## WORK INSTRUCTION
Search term "merged": copy each line of the records that contains it.
....................
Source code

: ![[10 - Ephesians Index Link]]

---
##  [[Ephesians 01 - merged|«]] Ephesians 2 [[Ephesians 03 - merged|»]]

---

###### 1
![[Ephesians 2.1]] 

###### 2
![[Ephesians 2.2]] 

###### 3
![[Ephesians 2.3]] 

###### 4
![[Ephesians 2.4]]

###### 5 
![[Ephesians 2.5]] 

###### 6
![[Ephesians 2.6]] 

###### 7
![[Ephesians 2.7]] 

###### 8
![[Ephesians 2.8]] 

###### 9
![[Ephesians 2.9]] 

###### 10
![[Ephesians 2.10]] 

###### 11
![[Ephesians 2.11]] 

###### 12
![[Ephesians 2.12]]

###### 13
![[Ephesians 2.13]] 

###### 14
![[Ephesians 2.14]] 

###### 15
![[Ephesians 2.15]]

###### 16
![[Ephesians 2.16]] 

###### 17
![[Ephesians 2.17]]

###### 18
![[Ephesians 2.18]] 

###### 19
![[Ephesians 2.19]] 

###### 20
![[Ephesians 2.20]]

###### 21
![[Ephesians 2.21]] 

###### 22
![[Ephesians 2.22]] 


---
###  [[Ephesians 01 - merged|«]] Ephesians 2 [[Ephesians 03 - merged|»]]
....................
## SOLUTION TO THIS PROBLEM
##  [[Ephesians 01 - merged|«]] Ephesians 2 [[Ephesians 03 - merged|»]]
###  [[Ephesians 01 - merged|«]] Ephesians 2 [[Ephesians 03 - merged|»]]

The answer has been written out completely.